Data entries:
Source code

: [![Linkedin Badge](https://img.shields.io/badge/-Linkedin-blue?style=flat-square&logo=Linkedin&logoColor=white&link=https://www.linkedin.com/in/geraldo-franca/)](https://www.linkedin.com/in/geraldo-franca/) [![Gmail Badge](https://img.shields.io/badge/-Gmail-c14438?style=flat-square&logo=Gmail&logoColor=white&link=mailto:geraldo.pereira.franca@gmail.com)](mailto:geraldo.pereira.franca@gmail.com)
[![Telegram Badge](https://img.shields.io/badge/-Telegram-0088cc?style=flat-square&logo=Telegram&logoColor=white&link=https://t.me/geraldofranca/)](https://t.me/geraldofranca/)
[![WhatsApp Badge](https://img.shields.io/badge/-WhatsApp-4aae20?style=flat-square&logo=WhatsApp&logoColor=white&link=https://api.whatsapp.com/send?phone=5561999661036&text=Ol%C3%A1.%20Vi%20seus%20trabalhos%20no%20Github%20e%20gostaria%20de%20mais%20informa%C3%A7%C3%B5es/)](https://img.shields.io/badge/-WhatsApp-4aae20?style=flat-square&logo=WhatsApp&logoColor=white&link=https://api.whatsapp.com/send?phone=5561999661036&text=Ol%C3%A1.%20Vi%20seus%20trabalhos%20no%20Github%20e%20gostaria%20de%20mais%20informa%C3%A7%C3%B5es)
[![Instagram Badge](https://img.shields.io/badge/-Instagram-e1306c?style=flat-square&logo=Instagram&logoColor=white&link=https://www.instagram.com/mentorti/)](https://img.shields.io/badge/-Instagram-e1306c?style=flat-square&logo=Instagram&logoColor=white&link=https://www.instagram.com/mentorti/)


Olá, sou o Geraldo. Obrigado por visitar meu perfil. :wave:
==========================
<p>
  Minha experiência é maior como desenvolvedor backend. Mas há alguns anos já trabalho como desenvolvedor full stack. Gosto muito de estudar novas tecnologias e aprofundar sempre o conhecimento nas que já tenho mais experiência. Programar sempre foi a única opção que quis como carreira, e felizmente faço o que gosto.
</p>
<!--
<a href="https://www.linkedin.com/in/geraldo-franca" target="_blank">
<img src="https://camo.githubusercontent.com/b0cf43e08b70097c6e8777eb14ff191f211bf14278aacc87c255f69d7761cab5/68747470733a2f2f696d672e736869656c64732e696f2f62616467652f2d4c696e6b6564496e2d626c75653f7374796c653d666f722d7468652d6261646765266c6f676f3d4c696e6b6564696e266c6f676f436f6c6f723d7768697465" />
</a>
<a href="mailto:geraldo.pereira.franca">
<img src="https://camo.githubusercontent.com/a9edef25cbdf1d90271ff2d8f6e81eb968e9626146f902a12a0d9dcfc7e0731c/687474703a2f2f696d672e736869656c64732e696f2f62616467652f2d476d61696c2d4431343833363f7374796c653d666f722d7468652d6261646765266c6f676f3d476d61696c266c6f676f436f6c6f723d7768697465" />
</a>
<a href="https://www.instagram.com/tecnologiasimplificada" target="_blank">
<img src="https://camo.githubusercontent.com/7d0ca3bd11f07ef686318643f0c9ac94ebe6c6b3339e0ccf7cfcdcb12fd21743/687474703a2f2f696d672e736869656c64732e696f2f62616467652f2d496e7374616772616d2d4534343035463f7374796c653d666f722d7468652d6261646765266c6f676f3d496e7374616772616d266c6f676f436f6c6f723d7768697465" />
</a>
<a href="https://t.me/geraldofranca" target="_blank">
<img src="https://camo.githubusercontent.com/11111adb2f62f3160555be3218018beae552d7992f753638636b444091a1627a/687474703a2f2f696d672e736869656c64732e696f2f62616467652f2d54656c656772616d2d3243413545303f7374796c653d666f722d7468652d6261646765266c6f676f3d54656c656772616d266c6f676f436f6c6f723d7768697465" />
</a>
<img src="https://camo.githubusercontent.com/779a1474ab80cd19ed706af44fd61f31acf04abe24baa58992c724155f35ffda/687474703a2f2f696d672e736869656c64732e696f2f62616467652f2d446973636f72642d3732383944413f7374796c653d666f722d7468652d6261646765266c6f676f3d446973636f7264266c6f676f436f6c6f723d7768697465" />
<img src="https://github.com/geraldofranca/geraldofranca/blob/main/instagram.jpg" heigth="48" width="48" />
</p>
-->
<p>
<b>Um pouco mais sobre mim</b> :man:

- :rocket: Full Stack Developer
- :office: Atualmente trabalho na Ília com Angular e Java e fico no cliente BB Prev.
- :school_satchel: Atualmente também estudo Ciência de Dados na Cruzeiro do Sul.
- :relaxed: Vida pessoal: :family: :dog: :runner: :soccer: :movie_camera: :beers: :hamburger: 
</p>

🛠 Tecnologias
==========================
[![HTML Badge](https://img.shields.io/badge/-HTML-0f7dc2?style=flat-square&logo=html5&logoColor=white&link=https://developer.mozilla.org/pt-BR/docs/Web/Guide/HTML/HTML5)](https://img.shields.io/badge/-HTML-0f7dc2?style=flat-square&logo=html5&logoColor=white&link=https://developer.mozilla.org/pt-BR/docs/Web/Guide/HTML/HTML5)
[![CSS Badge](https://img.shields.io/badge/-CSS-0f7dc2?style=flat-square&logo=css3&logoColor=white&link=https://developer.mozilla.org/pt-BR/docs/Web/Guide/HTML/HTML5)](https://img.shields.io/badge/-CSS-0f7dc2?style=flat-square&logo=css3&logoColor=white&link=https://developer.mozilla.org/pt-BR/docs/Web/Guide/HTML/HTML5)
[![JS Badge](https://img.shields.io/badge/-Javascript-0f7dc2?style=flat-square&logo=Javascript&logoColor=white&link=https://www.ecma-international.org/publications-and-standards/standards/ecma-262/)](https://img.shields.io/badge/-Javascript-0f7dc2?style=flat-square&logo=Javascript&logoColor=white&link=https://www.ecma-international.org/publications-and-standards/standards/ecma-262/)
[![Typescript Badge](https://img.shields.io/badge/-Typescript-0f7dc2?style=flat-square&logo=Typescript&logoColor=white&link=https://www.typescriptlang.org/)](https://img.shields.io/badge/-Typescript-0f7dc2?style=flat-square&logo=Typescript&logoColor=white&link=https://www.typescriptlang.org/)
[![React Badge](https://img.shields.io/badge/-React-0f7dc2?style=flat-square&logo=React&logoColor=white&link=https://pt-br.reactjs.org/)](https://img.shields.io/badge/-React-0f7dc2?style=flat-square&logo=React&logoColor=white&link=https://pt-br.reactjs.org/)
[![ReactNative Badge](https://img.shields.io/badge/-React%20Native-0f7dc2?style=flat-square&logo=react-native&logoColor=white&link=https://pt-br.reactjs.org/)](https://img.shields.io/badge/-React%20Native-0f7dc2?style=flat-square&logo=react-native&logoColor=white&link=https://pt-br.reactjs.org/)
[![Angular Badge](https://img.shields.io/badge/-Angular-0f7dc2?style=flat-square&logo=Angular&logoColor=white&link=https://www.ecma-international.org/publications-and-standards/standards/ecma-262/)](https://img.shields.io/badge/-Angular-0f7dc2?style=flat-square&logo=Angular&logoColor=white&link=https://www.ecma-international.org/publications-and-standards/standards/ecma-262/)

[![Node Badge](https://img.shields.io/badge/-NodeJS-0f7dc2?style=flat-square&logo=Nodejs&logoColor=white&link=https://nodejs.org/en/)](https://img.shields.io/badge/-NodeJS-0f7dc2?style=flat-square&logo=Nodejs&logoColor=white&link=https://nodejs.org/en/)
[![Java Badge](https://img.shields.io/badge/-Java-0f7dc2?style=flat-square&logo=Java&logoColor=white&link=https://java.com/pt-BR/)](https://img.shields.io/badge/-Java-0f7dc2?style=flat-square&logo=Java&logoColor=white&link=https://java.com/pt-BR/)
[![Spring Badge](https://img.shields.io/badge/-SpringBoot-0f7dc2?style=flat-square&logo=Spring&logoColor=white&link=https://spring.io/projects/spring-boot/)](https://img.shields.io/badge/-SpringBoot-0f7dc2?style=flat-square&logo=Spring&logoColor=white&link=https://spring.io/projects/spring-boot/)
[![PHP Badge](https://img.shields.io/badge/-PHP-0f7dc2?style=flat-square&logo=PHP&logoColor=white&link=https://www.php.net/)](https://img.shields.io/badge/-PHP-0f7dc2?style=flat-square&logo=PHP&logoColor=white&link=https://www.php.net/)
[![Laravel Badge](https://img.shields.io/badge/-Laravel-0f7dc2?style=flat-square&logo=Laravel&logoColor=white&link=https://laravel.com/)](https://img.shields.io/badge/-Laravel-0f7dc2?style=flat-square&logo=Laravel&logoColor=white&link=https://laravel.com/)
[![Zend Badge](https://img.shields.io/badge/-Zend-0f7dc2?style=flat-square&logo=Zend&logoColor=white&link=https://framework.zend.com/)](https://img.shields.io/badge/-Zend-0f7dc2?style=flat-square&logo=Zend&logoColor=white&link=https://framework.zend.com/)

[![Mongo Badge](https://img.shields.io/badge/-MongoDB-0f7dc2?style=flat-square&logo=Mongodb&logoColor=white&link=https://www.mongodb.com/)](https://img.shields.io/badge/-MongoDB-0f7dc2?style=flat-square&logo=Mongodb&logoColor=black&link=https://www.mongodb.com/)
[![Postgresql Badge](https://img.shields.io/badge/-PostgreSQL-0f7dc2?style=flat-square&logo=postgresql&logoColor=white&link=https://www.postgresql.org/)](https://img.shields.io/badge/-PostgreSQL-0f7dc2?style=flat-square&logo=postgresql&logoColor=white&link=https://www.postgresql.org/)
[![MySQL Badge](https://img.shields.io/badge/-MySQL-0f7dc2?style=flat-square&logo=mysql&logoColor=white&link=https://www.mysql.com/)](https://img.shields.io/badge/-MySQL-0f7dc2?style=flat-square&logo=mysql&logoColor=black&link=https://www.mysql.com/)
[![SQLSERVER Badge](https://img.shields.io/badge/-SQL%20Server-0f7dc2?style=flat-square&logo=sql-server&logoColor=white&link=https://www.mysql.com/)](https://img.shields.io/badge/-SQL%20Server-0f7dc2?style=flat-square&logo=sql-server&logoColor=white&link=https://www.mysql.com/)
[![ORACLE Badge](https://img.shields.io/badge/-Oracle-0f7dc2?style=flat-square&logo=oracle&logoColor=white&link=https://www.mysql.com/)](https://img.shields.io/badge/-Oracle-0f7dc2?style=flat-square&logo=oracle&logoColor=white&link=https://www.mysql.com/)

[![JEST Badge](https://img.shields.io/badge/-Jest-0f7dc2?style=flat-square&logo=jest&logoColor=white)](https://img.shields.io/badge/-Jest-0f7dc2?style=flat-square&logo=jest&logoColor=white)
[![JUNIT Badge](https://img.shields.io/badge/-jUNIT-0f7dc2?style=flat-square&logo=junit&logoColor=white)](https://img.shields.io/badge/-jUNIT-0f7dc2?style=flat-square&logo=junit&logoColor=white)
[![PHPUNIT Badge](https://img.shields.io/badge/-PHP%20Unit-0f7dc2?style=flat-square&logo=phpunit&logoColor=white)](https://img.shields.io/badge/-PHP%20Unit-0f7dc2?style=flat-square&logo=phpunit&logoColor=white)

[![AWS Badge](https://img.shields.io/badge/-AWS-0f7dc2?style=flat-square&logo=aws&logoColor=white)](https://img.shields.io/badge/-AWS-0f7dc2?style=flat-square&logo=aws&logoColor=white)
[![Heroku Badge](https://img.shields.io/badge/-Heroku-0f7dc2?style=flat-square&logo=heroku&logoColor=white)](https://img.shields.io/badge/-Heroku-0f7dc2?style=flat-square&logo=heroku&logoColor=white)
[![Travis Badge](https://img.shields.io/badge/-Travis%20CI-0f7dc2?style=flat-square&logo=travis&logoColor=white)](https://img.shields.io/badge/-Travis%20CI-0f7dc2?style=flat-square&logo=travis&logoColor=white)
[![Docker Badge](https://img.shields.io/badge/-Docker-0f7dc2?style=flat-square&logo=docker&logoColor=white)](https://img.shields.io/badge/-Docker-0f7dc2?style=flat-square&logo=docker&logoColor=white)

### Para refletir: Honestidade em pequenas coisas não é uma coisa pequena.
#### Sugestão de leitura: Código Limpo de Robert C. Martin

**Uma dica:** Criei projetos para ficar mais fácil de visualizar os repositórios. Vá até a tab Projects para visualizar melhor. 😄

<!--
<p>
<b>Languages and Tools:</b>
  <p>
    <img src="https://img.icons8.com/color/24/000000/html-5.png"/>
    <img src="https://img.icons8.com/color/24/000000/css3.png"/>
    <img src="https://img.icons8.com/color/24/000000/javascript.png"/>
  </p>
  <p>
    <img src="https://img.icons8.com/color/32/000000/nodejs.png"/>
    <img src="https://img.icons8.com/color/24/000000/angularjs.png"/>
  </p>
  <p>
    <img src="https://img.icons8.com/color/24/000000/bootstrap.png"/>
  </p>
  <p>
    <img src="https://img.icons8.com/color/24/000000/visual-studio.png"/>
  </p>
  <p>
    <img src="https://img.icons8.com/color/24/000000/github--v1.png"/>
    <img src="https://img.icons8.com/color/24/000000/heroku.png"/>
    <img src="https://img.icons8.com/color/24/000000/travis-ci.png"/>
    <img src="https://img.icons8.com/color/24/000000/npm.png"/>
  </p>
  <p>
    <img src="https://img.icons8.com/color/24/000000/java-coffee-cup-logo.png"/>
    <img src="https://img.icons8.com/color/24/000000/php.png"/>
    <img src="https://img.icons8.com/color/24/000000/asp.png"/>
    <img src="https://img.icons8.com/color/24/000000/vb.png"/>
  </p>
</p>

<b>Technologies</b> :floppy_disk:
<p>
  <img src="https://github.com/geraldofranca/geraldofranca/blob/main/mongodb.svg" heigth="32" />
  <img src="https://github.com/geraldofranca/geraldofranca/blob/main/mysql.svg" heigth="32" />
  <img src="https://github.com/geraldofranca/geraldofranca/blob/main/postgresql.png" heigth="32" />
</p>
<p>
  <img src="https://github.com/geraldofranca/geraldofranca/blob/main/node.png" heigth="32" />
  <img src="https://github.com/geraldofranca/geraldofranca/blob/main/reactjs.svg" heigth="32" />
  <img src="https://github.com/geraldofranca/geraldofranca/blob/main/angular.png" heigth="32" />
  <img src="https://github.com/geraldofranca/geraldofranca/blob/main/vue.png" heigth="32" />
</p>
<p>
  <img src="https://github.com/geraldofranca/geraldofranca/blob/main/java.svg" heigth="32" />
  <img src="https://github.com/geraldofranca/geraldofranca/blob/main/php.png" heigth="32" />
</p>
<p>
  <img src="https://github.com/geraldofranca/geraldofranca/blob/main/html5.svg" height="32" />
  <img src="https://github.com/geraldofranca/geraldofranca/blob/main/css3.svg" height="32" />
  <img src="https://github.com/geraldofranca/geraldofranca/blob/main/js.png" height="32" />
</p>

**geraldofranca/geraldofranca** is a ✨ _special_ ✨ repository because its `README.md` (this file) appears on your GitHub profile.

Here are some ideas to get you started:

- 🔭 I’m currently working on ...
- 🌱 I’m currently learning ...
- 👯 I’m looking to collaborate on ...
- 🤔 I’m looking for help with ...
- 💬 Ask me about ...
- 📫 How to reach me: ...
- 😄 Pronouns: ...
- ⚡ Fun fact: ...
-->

REQUIRED WORK: From the data above, gather every line that includes the word "href".

TASK RESPONSE:
<a href="https://www.linkedin.com/in/geraldo-franca" target="_blank">
<a href="mailto:geraldo.pereira.franca">
<a href="https://www.instagram.com/tecnologiasimplificada" target="_blank">
<a href="https://t.me/geraldofranca" target="_blank">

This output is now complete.